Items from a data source

********************

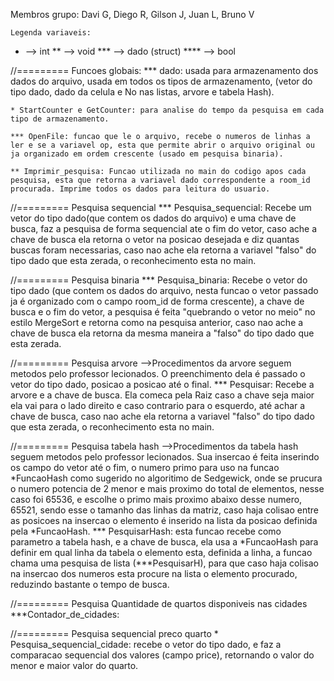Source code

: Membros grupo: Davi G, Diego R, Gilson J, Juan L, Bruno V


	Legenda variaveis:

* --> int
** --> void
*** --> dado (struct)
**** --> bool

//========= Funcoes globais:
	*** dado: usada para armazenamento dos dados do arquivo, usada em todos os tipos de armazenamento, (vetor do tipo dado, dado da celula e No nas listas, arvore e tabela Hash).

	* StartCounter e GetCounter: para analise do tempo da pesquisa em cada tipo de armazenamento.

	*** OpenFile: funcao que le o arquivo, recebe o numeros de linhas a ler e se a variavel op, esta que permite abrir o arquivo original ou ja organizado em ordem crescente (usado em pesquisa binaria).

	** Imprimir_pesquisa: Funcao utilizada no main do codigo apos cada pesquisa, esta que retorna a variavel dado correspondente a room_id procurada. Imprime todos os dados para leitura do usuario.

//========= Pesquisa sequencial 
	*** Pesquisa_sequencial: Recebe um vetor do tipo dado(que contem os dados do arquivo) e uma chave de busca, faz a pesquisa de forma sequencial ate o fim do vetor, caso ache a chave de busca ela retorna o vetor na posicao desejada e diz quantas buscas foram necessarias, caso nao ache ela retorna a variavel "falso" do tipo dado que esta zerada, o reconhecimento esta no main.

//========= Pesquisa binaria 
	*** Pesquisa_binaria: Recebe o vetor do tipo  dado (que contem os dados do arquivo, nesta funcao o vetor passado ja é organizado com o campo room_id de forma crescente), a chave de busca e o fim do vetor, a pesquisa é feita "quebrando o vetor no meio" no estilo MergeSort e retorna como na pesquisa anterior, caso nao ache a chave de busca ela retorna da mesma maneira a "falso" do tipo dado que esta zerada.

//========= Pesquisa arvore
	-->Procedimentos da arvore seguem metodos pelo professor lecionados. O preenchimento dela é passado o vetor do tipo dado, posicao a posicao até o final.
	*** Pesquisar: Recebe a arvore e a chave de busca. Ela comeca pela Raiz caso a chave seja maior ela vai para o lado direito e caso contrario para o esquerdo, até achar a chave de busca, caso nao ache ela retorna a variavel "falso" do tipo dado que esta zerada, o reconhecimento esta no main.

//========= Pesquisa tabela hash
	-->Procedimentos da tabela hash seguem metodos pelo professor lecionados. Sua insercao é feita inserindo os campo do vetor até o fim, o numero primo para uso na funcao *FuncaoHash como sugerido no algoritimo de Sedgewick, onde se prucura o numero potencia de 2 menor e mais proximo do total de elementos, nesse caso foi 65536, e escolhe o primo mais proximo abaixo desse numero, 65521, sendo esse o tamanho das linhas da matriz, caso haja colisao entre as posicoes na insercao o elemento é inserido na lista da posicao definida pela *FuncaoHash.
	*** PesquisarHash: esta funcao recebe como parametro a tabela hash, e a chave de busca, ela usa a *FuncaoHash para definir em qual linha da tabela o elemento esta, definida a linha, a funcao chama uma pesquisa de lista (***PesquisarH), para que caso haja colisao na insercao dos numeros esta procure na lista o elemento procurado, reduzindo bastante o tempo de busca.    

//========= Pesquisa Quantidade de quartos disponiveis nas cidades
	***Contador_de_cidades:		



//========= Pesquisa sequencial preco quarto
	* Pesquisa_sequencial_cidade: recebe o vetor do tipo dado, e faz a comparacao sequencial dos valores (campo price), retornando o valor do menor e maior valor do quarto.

********************

Give every record again without changing a word. Exclude the pictures.

Source code

: Membros grupo: Davi G, Diego R, Gilson J, Juan L, Bruno V


	Legenda variaveis:

* --> int
** --> void
*** --> dado (struct)
**** --> bool

//========= Funcoes globais:
	*** dado: usada para armazenamento dos dados do arquivo, usada em todos os tipos de armazenamento, (vetor do tipo dado, dado da celula e No nas listas, arvore e tabela Hash).

	* StartCounter e GetCounter: para analise do tempo da pesquisa em cada tipo de armazenamento.

	*** OpenFile: funcao que le o arquivo, recebe o numeros de linhas a ler e se a variavel op, esta que permite abrir o arquivo original ou ja organizado em ordem crescente (usado em pesquisa binaria).

	** Imprimir_pesquisa: Funcao utilizada no main do codigo apos cada pesquisa, esta que retorna a variavel dado correspondente a room_id procurada. Imprime todos os dados para leitura do usuario.

//========= Pesquisa sequencial 
	*** Pesquisa_sequencial: Recebe um vetor do tipo dado(que contem os dados do arquivo) e uma chave de busca, faz a pesquisa de forma sequencial ate o fim do vetor, caso ache a chave de busca ela retorna o vetor na posicao desejada e diz quantas buscas foram necessarias, caso nao ache ela retorna a variavel "falso" do tipo dado que esta zerada, o reconhecimento esta no main.

//========= Pesquisa binaria 
	*** Pesquisa_binaria: Recebe o vetor do tipo  dado (que contem os dados do arquivo, nesta funcao o vetor passado ja é organizado com o campo room_id de forma crescente), a chave de busca e o fim do vetor, a pesquisa é feita "quebrando o vetor no meio" no estilo MergeSort e retorna como na pesquisa anterior, caso nao ache a chave de busca ela retorna da mesma maneira a "falso" do tipo dado que esta zerada.

//========= Pesquisa arvore
	-->Procedimentos da arvore seguem metodos pelo professor lecionados. O preenchimento dela é passado o vetor do tipo dado, posicao a posicao até o final.
	*** Pesquisar: Recebe a arvore e a chave de busca. Ela comeca pela Raiz caso a chave seja maior ela vai para o lado direito e caso contrario para o esquerdo, até achar a chave de busca, caso nao ache ela retorna a variavel "falso" do tipo dado que esta zerada, o reconhecimento esta no main.

//========= Pesquisa tabela hash
	-->Procedimentos da tabela hash seguem metodos pelo professor lecionados. Sua insercao é feita inserindo os campo do vetor até o fim, o numero primo para uso na funcao *FuncaoHash como sugerido no algoritimo de Sedgewick, onde se prucura o numero potencia de 2 menor e mais proximo do total de elementos, nesse caso foi 65536, e escolhe o primo mais proximo abaixo desse numero, 65521, sendo esse o tamanho das linhas da matriz, caso haja colisao entre as posicoes na insercao o elemento é inserido na lista da posicao definida pela *FuncaoHash.
	*** PesquisarHash: esta funcao recebe como parametro a tabela hash, e a chave de busca, ela usa a *FuncaoHash para definir em qual linha da tabela o elemento esta, definida a linha, a funcao chama uma pesquisa de lista (***PesquisarH), para que caso haja colisao na insercao dos numeros esta procure na lista o elemento procurado, reduzindo bastante o tempo de busca.    

//========= Pesquisa Quantidade de quartos disponiveis nas cidades
	***Contador_de_cidades:		



//========= Pesquisa sequencial preco quarto
	* Pesquisa_sequencial_cidade: recebe o vetor do tipo dado, e faz a comparacao sequencial dos valores (campo price), retornando o valor do menor e maior valor do quarto.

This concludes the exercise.